Another example: A national person identification number. In Denmark, we use “CPR-Numbers”. However, if you check these fully, you will find that foreigners are suddenly excluded from your system, and you might end up being able to use your IT system for 90% of your work. The rest has to be done on paper, or you have to invent fake numbers. You can then discuss how to define person IDs, but you can be sure that the customer doesn’t provide correct specs on this from the start.

What about if a company changes it’s order ID system. That would mean that orders from before 1990 must comply to xxx-xxx, orders from 1990-2005 must comply to yyyy-xx, and after 2005 they are again xxx-xxx, but restarting from zero. An orderid class can do some checks but it cannot say, whether the orderID conforms to the current standard for orderIDs.

In Denmark, a validity test for names is quite easy: We have a list of approved names, so if the name doesn’t appear in the list, it’s not valid. So I guess a name class would contain thousands of names in it’s source code? Doesn’t make sense to me. Anyway, under certain rules, a name can be accepted, even if not on the list. This typically happens when somebody immigrates. In other words, the validity test depends on the context and external decisions.

Then we could discuss SQL string conformance test. Well – doesn’t that depend on the database server? One of the big benefits with SQL is, that you can create a tool, and then use it for many different database systems, even for future database server versions that you haven’t heard of yet. Can you validate SQL if you don’t know the database server SQL standard, yet? Of course not, that would be utterly rubbish.

I could continue for a long time giving examples of where validation of strings or a stupid question: It’s not WHETHER to validate or not, it’s WHAT to validate and WHEN.
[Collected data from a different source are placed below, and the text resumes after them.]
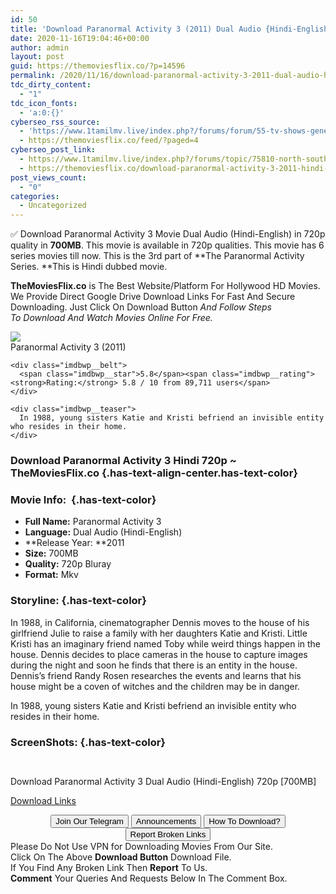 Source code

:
 ```yaml
---
id: 50
title: 'Download Paranormal Activity 3 (2011) Dual Audio {Hindi-English} 720p [700MB]'
date: 2020-11-16T19:04:46+00:00
author: admin
layout: post
guid: https://themoviesflix.co/?p=14596
permalink: /2020/11/16/download-paranormal-activity-3-2011-dual-audio-hindi-english-720p-700mb/
tdc_dirty_content:
  - "1"
tdc_icon_fonts:
  - 'a:0:{}'
cyberseo_rss_source:
  - 'https://www.1tamilmv.live/index.php?/forums/forum/55-tv-shows-general-videos.xml/&page=3'
  - https://themoviesflix.co/feed/?paged=4
cyberseo_post_link:
  - https://www.1tamilmv.live/index.php?/forums/topic/75810-north-south-2004english-1080p-hd-webdl-dd51-x264-6gb/
  - https://themoviesflix.co/download-paranormal-activity-3-2011-hindi-english-720p/
post_views_count:
  - "0"
categories:
  - Uncategorized
---
```

✅&nbsp;Download&nbsp;Paranormal Activity 3&nbsp;Movie&nbsp;Dual Audio (Hindi-English) in 720p quality in&nbsp;**700MB**. This movie is available in&nbsp;720p&nbsp;qualities. This movie has 6 series movies till now. This is the 3rd part of&nbsp;**The Paranormal Activity Series.&nbsp;**This is Hindi dubbed movie.

**TheMoviesFlix.co**&nbsp;is The Best Website/Platform For Hollywood HD Movies. We Provide Direct Google Drive Download Links For Fast And Secure Downloading. Just Click On Download Button&nbsp;_And Follow Steps To&nbsp;Download And Watch Movies Online For Free._

<div class="imdbwp imdbwp--movie dark">
  <div class="imdbwp__thumb">
    <a class="imdbwp__link" target="_blank" title="Paranormal Activity 3" href="https://www.imdb.com/title/tt1778304/" rel="nofollow noopener noreferrer"><img class="imdbwp__img" src="https://m.media-amazon.com/images/M/MV5BMTk0MTQzODQzOV5BMl5BanBnXkFtZTcwMDQ2NzQ3Ng@@._V1_SX300.jpg" /></a>
  </div>
  
  <div class="imdbwp__content">
    <div class="imdbwp__header">
      <span class="imdbwp__title">Paranormal Activity 3</span> (2011)
    </div>
    
    <div class="imdbwp__belt">
      <span class="imdbwp__star">5.8</span><span class="imdbwp__rating"><strong>Rating:</strong> 5.8 / 10 from 89,711 users</span>
    </div>
    
    <div class="imdbwp__teaser">
      In 1988, young sisters Katie and Kristi befriend an invisible entity who resides in their home.
    </div>
  </div>
</div>

### Download Paranormal Activity 3 Hindi 720p ~ TheMoviesFlix.co {.has-text-align-center.has-text-color}

### Movie Info:&nbsp; {.has-text-color}

  * **Full Name:**&nbsp;Paranormal Activity 3
  * **Language:**&nbsp;Dual Audio (Hindi-English)
  * **Release Year:&nbsp;**2011
  * **Size:**&nbsp;700MB
  * **Quality:**&nbsp;720p Bluray
  * **Format:**&nbsp;Mkv

### Storyline: {.has-text-color}

In 1988, in California, cinematographer Dennis moves to the house of his girlfriend Julie to raise a family with her daughters Katie and Kristi. Little Kristi has an imaginary friend named Toby while weird things happen in the house. Dennis decides to place cameras in the house to capture images during the night and soon he finds that there is an entity in the house. Dennis’s friend Randy Rosen&nbsp;researches the events and learns that his house might be a coven of witches and the children may be in danger.

In 1988, young sisters Katie and Kristi befriend an invisible entity who resides in their home.

### ScreenShots: {.has-text-color}

<div class="wp-block-image">
  <figure class="aligncenter"><img src="https://i.imgur.com/739WTEo.jpg" alt /></figure>
</div>

<div class="wp-block-image">
  <figure class="aligncenter"><img src="https://i.imgur.com/iNWQlBm.jpg" alt /></figure>
</div>

<p class="has-text-align-center has-text-color has-medium-font-size">
  Download Paranormal Activity 3 Dual Audio (Hindi-English) 720p [700MB]
</p>

<span class="mb-center maxbutton-3-center"><span class="maxbutton-3-container mb-container"><a class="maxbutton-3 maxbutton maxbutton-post-button" target="_blank" rel="nofollow noopener noreferrer" href="https://coinquint.com/a20004/"><span class="mb-text">Download Links</span></a></span></span>

<center>
</center>

<center>
  <a href="https://t.me/themoviesflixcom" target="_blank" data-wpel-link="external" rel="nofollow external noopener noreferrer"><button class="button button5">Join Our Telegram</button></a> <a href="https://themoviesflix.co/download-paranormal-activity-3-2011-hindi-english-720p/#" target="_blank" data-wpel-link="external" rel="nofollow external noopener noreferrer"><button class="button button5">Announcements</button></a> <a href="https://themoviesflix.com/how-to-download/" target="_blank" data-wpel-link="external" rel="nofollow external noopener noreferrer"><button class="button button5">How To Download?</button></a> <a href="https://themoviesflix.co/download-paranormal-activity-3-2011-hindi-english-720p/#" target="_blank" data-wpel-link="external" rel="nofollow external noopener noreferrer"><button class="button button5">Report Broken Links</button></a>
</center>

<div class="alert alert-danger">
  Please Do Not Use VPN for Downloading Movies From Our Site.
</div>

<div class="alert alert-success">
  Click On The Above <strong>Download Button</strong> Download File.
</div>

<div class="alert alert-warning">
  If You Find Any Broken Link Then <strong>Report</strong> To Us.
</div>

<div class="alert alert-info">
  <strong>Comment</strong> Your Queries And Requests Below In The Comment Box.
</div> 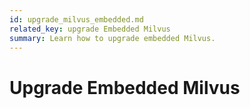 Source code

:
 ```yaml
---
id: upgrade_milvus_embedded.md
related_key: upgrade Embedded Milvus
summary: Learn how to upgrade embedded Milvus.
---
```


# Upgrade Embedded Milvus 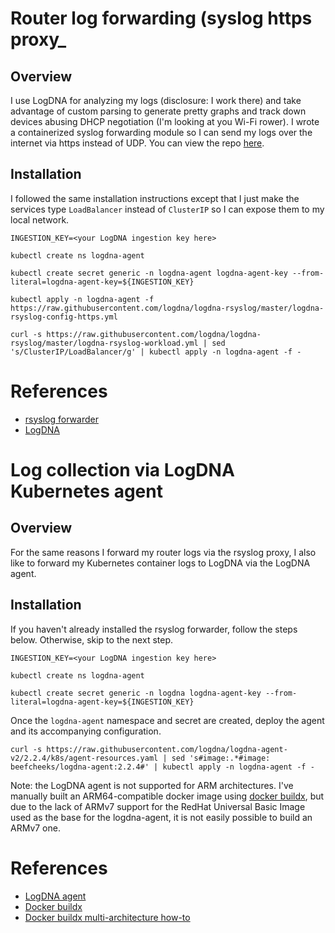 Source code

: # Router log forwarding (syslog https proxy_

## Overview

I use LogDNA for analyzing my logs (disclosure: I work there) and take advantage of custom parsing to generate pretty graphs and track down devices abusing DHCP negotiation (I'm looking at you Wi-Fi rower). I wrote a containerized syslog forwarding module so I can send my logs over the internet via https instead of UDP. You can view the repo [here](https://github.com/logdna/logdna-rsyslog).

## Installation

I followed the same installation instructions except that I just make the services type `LoadBalancer` instead of `ClusterIP` so I can expose them to my local network.

```
INGESTION_KEY=<your LogDNA ingestion key here>

kubectl create ns logdna-agent

kubectl create secret generic -n logdna-agent logdna-agent-key --from-literal=logdna-agent-key=${INGESTION_KEY}

kubectl apply -n logdna-agent -f https://raw.githubusercontent.com/logdna/logdna-rsyslog/master/logdna-rsyslog-config-https.yml

curl -s https://raw.githubusercontent.com/logdna/logdna-rsyslog/master/logdna-rsyslog-workload.yml | sed 's/ClusterIP/LoadBalancer/g' | kubectl apply -n logdna-agent -f -
```

# References
* [rsyslog forwarder](https://github.com/logdna/logdna-rsyslog)
* [LogDNA](https://www.logdna.com)


# Log collection via LogDNA Kubernetes agent

## Overview

For the same reasons I forward my router logs via the rsyslog proxy, I also like to forward my Kubernetes container logs to LogDNA via the LogDNA agent.

## Installation

If you haven't already installed the rsyslog forwarder, follow the steps below. Otherwise, skip to the next step.
```
INGESTION_KEY=<your LogDNA ingestion key here>

kubectl create ns logdna-agent

kubectl create secret generic -n logdna logdna-agent-key --from-literal=logdna-agent-key=${INGESTION_KEY}
```

Once the `logdna-agent` namespace and secret are created, deploy the agent and its accompanying configuration.
```
curl -s https://raw.githubusercontent.com/logdna/logdna-agent-v2/2.2.4/k8s/agent-resources.yaml | sed 's#image:.*#image: beefcheeks/logdna-agent:2.2.4#' | kubectl apply -n logdna-agent -f -
```
Note: the LogDNA agent is not supported for ARM architectures. I've manually built an ARM64-compatible docker image using [docker buildx](https://github.com/docker/buildx), but due to the lack of ARMv7 support for the RedHat Universal Basic Image used as the base for the logdna-agent, it is not easily possible to build an ARMv7 one.

# References
* [LogDNA agent](https://github.com//logdna/logdna-agent-v2)
* [Docker buildx](https://github.com/docker/buildx)
* [Docker buildx multi-architecture how-to](https://medium.com/@artur.klauser/building-multi-architecture-docker-images-with-buildx-27d80f7e2408)
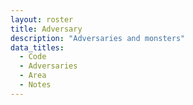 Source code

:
 ```yaml
---
layout: roster
title: Adversary
description: "Adversaries and monsters"
data_titles:
  - Code
  - Adversaries
  - Area
  - Notes
---
```

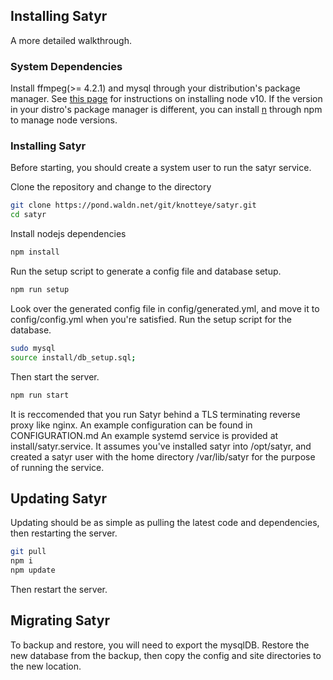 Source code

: ## Installing Satyr
A more detailed walkthrough.

### System Dependencies
Install ffmpeg(>= 4.2.1) and mysql through your distribution's package manager.
See [this page](https://nodejs.org/en/download/package-manager/) for instructions on installing node v10.
If the version in your distro's package manager is different, you can install [n](https://www.npmjs.com/package/n) through npm to manage node versions.

### Installing Satyr
Before starting, you should create a system user to run the satyr service.

Clone the repository and change to the directory
```bash
git clone https://pond.waldn.net/git/knotteye/satyr.git
cd satyr
```
Install nodejs dependencies
```bash
npm install
```
Run the setup script to generate a config file and database setup.
```bash
npm run setup
```
Look over the generated config file in config/generated.yml, and move it to config/config.yml when you're satisfied.
Run the setup script for the database.
```bash
sudo mysql
source install/db_setup.sql;
```
Then start the server.
```bash
npm run start
```

It is reccomended that you run Satyr behind a TLS terminating reverse proxy like nginx. An example configuration can be found in CONFIGURATION.md
An example systemd service is provided at install/satyr.service. It assumes you've installed satyr into /opt/satyr, and created a satyr user with the home directory /var/lib/satyr for the purpose of running the service.

## Updating Satyr
Updating should be as simple as pulling the latest code and dependencies, then restarting the server.

```bash
git pull
npm i
npm update
```

Then restart the server.

## Migrating Satyr
To backup and restore, you will need to export the mysqlDB. Restore the new database from the backup, then copy the config and site directories to the new location. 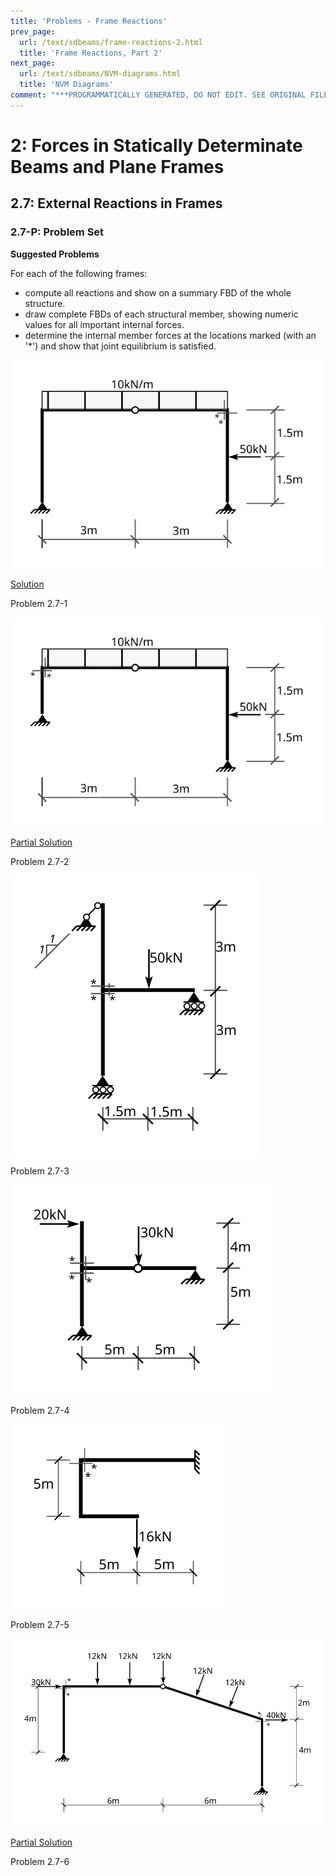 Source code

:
 ```yaml
---
title: 'Problems - Frame Reactions'
prev_page:
  url: /text/sdbeams/frame-reactions-2.html
  title: 'Frame Reactions, Part 2'
next_page:
  url: /text/sdbeams/NVM-diagrams.html
  title: 'NVM Diagrams'
comment: "***PROGRAMMATICALLY GENERATED, DO NOT EDIT. SEE ORIGINAL FILES IN /content***"
---
```

# 2: Forces in Statically Determinate Beams and Plane Frames

## 2.7: External Reactions in Frames

### 2.7-P: Problem Set

**Suggested Problems**

For each of the following frames:
- compute all reactions and show on a summary FBD of the whole structure.
- draw complete FBDs of each structural member, showing numeric values 
  for all important internal forces.
- determine the internal member forces at the locations marked 
  (with an '*') and show that joint equilibrium is satisfied.

![Figure](../../images/sdbeams/probs-frames/prob-1.svg)

[Solution](../../images/sdbeams/probs-frames/prob-1-soln.pdf)

Problem 2.7-1

![Figure](../../images/sdbeams/probs-frames/prob-2.svg)

[Partial Solution](../../images/sdbeams/probs-frames/prob-2-soln.pdf)

Problem 2.7-2

![Figure](../../images/sdbeams/probs-frames/prob-3.svg)

Problem 2.7-3


![Figure](../../images/sdbeams/probs-frames/prob-4.svg)

Problem 2.7-4



![Figure](../../images/sdbeams/probs-frames/prob-5.svg)

Problem 2.7-5


![Figure](../../images/sdbeams/probs-frames/prob-6.svg)

[Partial Solution](../../images/sdbeams/probs-frames/prob-6-soln.pdf)

Problem 2.7-6
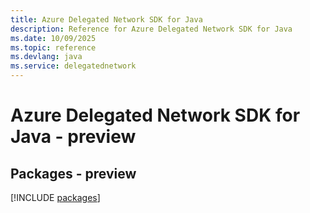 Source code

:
 ```yaml
---
title: Azure Delegated Network SDK for Java
description: Reference for Azure Delegated Network SDK for Java
ms.date: 10/09/2025
ms.topic: reference
ms.devlang: java
ms.service: delegatednetwork
---
```

# Azure Delegated Network SDK for Java - preview
## Packages - preview
[!INCLUDE [packages](delegated-network-index.md)] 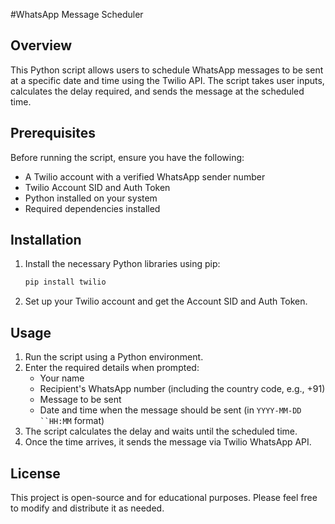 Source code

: #WhatsApp Message Scheduler

## Overview

This Python script allows users to schedule WhatsApp messages to be sent at a specific date and time using the Twilio API. The script takes user inputs, calculates the delay required, and sends the message at the scheduled time.

## Prerequisites

Before running the script, ensure you have the following:

- A Twilio account with a verified WhatsApp sender number
- Twilio Account SID and Auth Token
- Python installed on your system
- Required dependencies installed

## Installation

1. Install the necessary Python libraries using pip:
   ```sh
   pip install twilio
   ```
2. Set up your Twilio account and get the Account SID and Auth Token.

## Usage

1. Run the script using a Python environment.
2. Enter the required details when prompted:
   - Your name
   - Recipient's WhatsApp number (including the country code, e.g., +91)
   - Message to be sent
   - Date and time when the message should be sent (in `YYYY-MM-DD ``HH:MM` format)
3. The script calculates the delay and waits until the scheduled time.
4. Once the time arrives, it sends the message via Twilio WhatsApp API.

## License

This project is open-source and for educational purposes. Please feel free to modify and distribute it as needed.

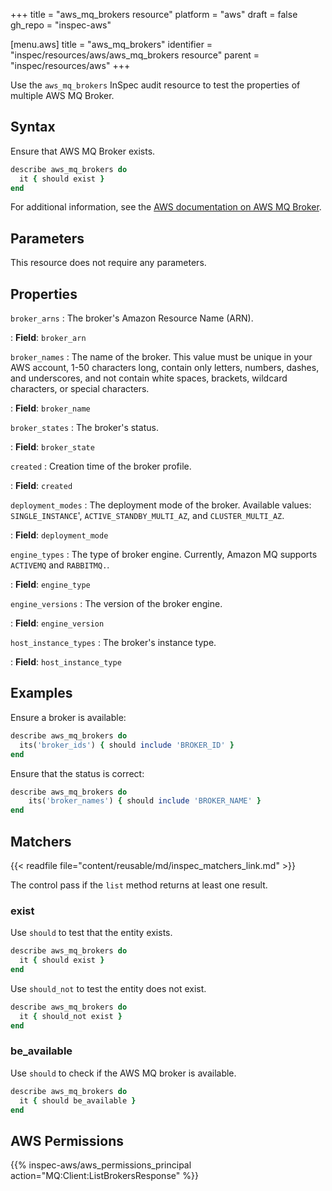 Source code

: +++
title = "aws_mq_brokers resource"
platform = "aws"
draft = false
gh_repo = "inspec-aws"

[menu.aws]
title = "aws_mq_brokers"
identifier = "inspec/resources/aws/aws_mq_brokers resource"
parent = "inspec/resources/aws"
+++

Use the `aws_mq_brokers` InSpec audit resource to test the properties of multiple AWS MQ Broker.

## Syntax

Ensure that AWS MQ Broker exists.

```ruby
describe aws_mq_brokers do
  it { should exist }
end
```

For additional information, see the [AWS documentation on AWS MQ Broker](https://docs.aws.amazon.com/AWSCloudFormation/latest/UserGuide/aws-resource-amazonmq-broker.html).

## Parameters

This resource does not require any parameters.

## Properties

`broker_arns`
: The broker's Amazon Resource Name (ARN).

: **Field**: `broker_arn`

`broker_names`
: The name of the broker. This value must be unique in your AWS account, 1-50 characters long, contain only letters, numbers, dashes, and underscores, and not contain white spaces, brackets, wildcard characters, or special characters.

: **Field**: `broker_name`

`broker_states`
: The broker's status.

: **Field**: `broker_state`

`created`
: Creation time of the broker profile.

: **Field**: `created`

`deployment_modes`
: The deployment mode of the broker. Available values: `SINGLE_INSTANCE`', `ACTIVE_STANDBY_MULTI_AZ`, and `CLUSTER_MULTI_AZ`.

: **Field**: `deployment_mode`

`engine_types`
: The type of broker engine. Currently, Amazon MQ supports `ACTIVEMQ` and `RABBITMQ.`.

: **Field**: `engine_type`

`engine_versions`
: The version of the broker engine.

: **Field**: `engine_version`

`host_instance_types`
: The broker's instance type.

: **Field**: `host_instance_type`

## Examples

Ensure a broker is available:

```ruby
describe aws_mq_brokers do
  its('broker_ids') { should include 'BROKER_ID' }
end
```

Ensure that the status is correct:

```ruby
describe aws_mq_brokers do
    its('broker_names') { should include 'BROKER_NAME' }
end
```

## Matchers

{{< readfile file="content/reusable/md/inspec_matchers_link.md" >}}

The control pass if the `list` method returns at least one result.

### exist

Use `should` to test that the entity exists.

```ruby
describe aws_mq_brokers do
  it { should exist }
end
```

Use `should_not` to test the entity does not exist.

```ruby
describe aws_mq_brokers do
  it { should_not exist }
end
```

### be_available

Use `should` to check if the AWS MQ broker is available.

```ruby
describe aws_mq_brokers do
  it { should be_available }
end
```

## AWS Permissions

{{% inspec-aws/aws_permissions_principal action="MQ:Client:ListBrokersResponse" %}}

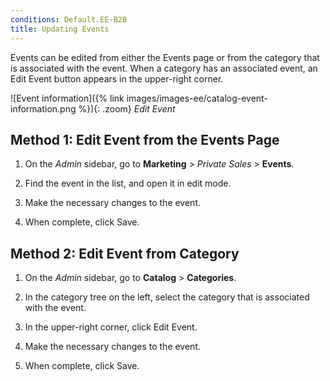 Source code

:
 ```yaml
---
conditions: Default.EE-B2B
title: Updating Events
---
```


Events can be edited from either the Events page or from the category that is associated with the event. When a category has an associated event, an Edit Event button appears in the upper-right corner.

![Event information]({% link images/images-ee/catalog-event-information.png %}){: .zoom}
_Edit Event_

## Method 1: Edit Event from the Events Page

1. On the _Admin_ sidebar, go to **Marketing** > _Private Sales_ > **Events**.

1. Find the event in the list, and open it in edit mode.

1. Make the necessary changes to the event.

1. When complete, click <span class="btn">Save</span>.

## Method 2: Edit Event from Category

1. On the _Admin_ sidebar, go to **Catalog** > **Categories**.

1. In the category tree on the left, select the category that is associated with the event.

1. In the upper-right corner, click <span class="btn">Edit Event</span>.

1. Make the necessary changes to the event.

1. When complete, click <span class="btn">Save</span>.
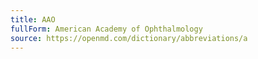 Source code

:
 ```yaml
---
title: AAO
fullForm: American Academy of Ophthalmology
source: https://openmd.com/dictionary/abbreviations/a
---
```


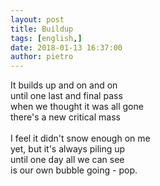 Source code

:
 ```yaml
---
layout: post
title: Buildup
tags: [english,]
date: 2018-01-13 16:37:00
author: pietro
---
```

It builds up and on and on<br/>until one last and final pass<br/>when we thought it was all gone<br/>there's a new critical mass<br/><br/>I feel it didn't snow enough on me<br/>yet, but it's always piling up<br/>until one day all we can see<br/>is our own bubble going - pop.<br/><br/><br/>
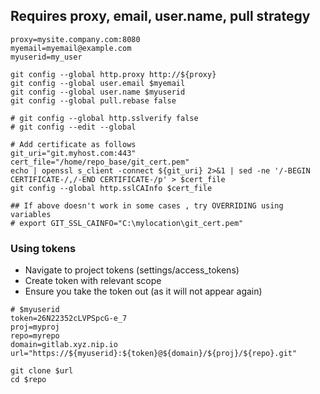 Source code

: ## Requires proxy, email, user.name, pull strategy
```
proxy=mysite.company.com:8080
myemail=myemail@example.com
myuserid=my_user

git config --global http.proxy http://${proxy}
git config --global user.email $myemail
git config --global user.name $myuserid
git config --global pull.rebase false

# git config --global http.sslverify false
# git config --edit --global

# Add certificate as follows
git_uri="git.myhost.com:443"
cert_file="/home/repo_base/git_cert.pem"
echo | openssl s_client -connect ${git_uri} 2>&1 | sed -ne '/-BEGIN CERTIFICATE-/,/-END CERTIFICATE-/p' > $cert_file
git config --global http.sslCAInfo $cert_file

## If above doesn't work in some cases , try OVERRIDING using variables
# export GIT_SSL_CAINFO="C:\mylocation\git_cert.pem"
```

### Using tokens 
- Navigate to project tokens (settings/access_tokens)
- Create token with relevant scope 
- Ensure you take the token out (as it will not appear again)
```
# $myuserid
token=26N22352cLVPSpcG-e_7
proj=myproj
repo=myrepo
domain=gitlab.xyz.nip.io
url="https://${myuserid}:${token}@${domain}/${proj}/${repo}.git"

git clone $url
cd $repo
```
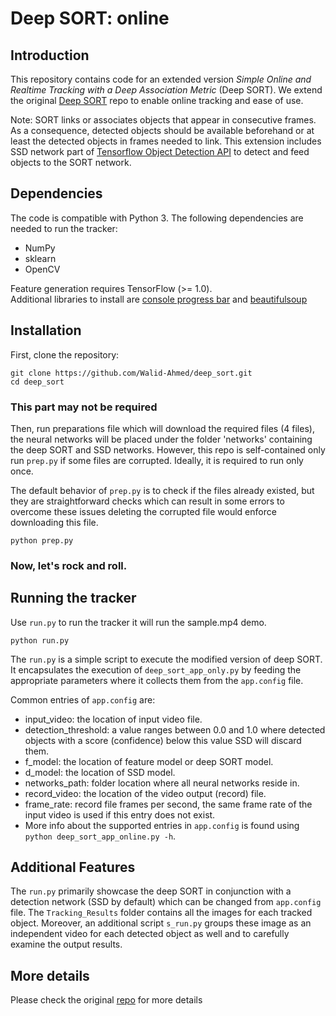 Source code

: 
# Deep SORT: online

## Introduction

This repository contains code for an extended version *Simple Online and Realtime Tracking with a Deep Association Metric* (Deep SORT).
We extend the original [Deep SORT](https://github.com/nwojke/deep_sort) repo to enable online tracking and ease of use. 

Note: SORT links or associates objects that appear in consecutive frames. As a consequence, detected objects should be available beforehand or at least the detected objects in frames needed to link. This extension includes SSD network part of [Tensorflow Object Detection API](https://github.com/tensorflow/models/tree/master/research/object_detection) to detect and feed objects to the SORT network.

## Dependencies

The code is compatible with Python 3. The following dependencies are
needed to run the tracker:

* NumPy
* sklearn
* OpenCV

Feature generation requires TensorFlow (>= 1.0).  
Additional libraries to install are [console progress bar](https://pypi.org/project/console-progressbar/) and [beautifulsoup](https://pypi.org/project/beautifulsoup4/)

## Installation

First, clone the repository:
```
git clone https://github.com/Walid-Ahmed/deep_sort.git
cd deep_sort
```

### This part may not be required

Then, run preparations file which will download the required files (4 files), the neural networks will be placed under the folder 'networks' containing the deep SORT and SSD networks. However, this repo is self-contained only run ```prep.py``` if some files are corrupted. Ideally, it is required to run only once.

The default behavior of ```prep.py``` is to check if the files already existed, but they are straightforward checks which can result in some errors to overcome these issues deleting the corrupted file would enforce downloading this file. 


``` 
python prep.py 
```

### Now, let's rock and roll.

## Running the tracker
Use ```run.py``` to run the tracker it will run the sample.mp4 demo. 
```
python run.py
```

The ```run.py``` is a simple script to execute the modified version of deep SORT. It encapsulates the execution of ```deep_sort_app_only.py``` by feeding the appropriate parameters where it collects them from the ```app.config``` file.


Common entries of ```app.config``` are: 

  - input_video: the location of input video file.
  - detection_threshold: a value ranges between 0.0 and 1.0 where detected objects with a score (confidence) below this value SSD will discard them.
  - f_model: the location of feature model or deep SORT model.
  - d_model: the location of SSD model.
  - networks_path: folder location where all neural networks reside in.
  - record_video: the location of the video output (record) file.
  - frame_rate: record file frames per second, the same frame rate of the input video is used if this entry does not exist.
  - More info about the supported entries in ```app.config``` is found using ```python deep_sort_app_online.py -h```.


## Additional Features

The ```run.py``` primarily showcase the deep SORT in conjunction with a detection network (SSD by default) which can be changed from ```app.config``` file. The ```Tracking_Results``` folder contains all the images for each tracked object. Moreover, an additional script ```s_run.py``` groups these image as an independent video for each detected object as well and to carefully examine the output results.


## More details

Please check the original [repo](https://github.com/nwojke/deep_sort) for more details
Basically, all this relates to how do you develop software. Do you use the waterfall model, agile software development or something else? Who provides the specs? How big a part of your costs goes to automating testing? If you spend close to 0% or 100% on automating testing, you’re certainly spending your money unwise. A good projects spends something in-between, and good projects don’t have unlimited access to money – because that makes them inefficient.

stephan

@Lars: Excellent examples!

“What about if a company changes it’s order ID system. That would mean that orders from before 1990 must comply to xxx-xxx, orders from 1990-2005 must comply to yyyy-xx, and after 2005 they are again xxx-xxx, but restarting from zero.”

No problem with an OrderId interface and different class implementations, depending on the date it was created. A no brainer.

With Strings? How do you validate an Id in a String without any further information? I guess that’s impossible.

“A national person identification number.”

Excellent too, having different classes for an ID with different GUI frontend and Hibernate mappings, a no brainer. With a String this is much more difficult to implement (You need to encode the county in the number or something like that).

“So I guess a name class would contain thousands of names in it’s source code? ”

Shouldn’t that come from a NameService for your country which returns Name domain objects? With the validation in the service and the only possiblity to create names from the service, so you have always valid names? Compared to Strings which need to validated in lots of places?

Thanks for the examples, I could not have thought of better ones for my arguments.

“No problem with an OrderId interface and different class implementations, depending on the date it was created. A no brainer.”

Ok. Please show me the code that solves this task:

You receive a tab-separated file like this:

123-456 45
2345-22 78

Now, your code has to import this file. The first column contains order IDs, the second contains some value for this order ID. That could be statistical information or something completely different.

Your code must:
- Read this file
- Write a list of customer ID, order ID and this value

As you can see, it’s quite simple: You call a FetchCustomerIdForOrder (OrderId Id), and then you have the customer ID and can print everything. According to your “no brainer” explanation, that doesn’t work, because you don’t have the date of order creation, so you cannot create an OrderId object.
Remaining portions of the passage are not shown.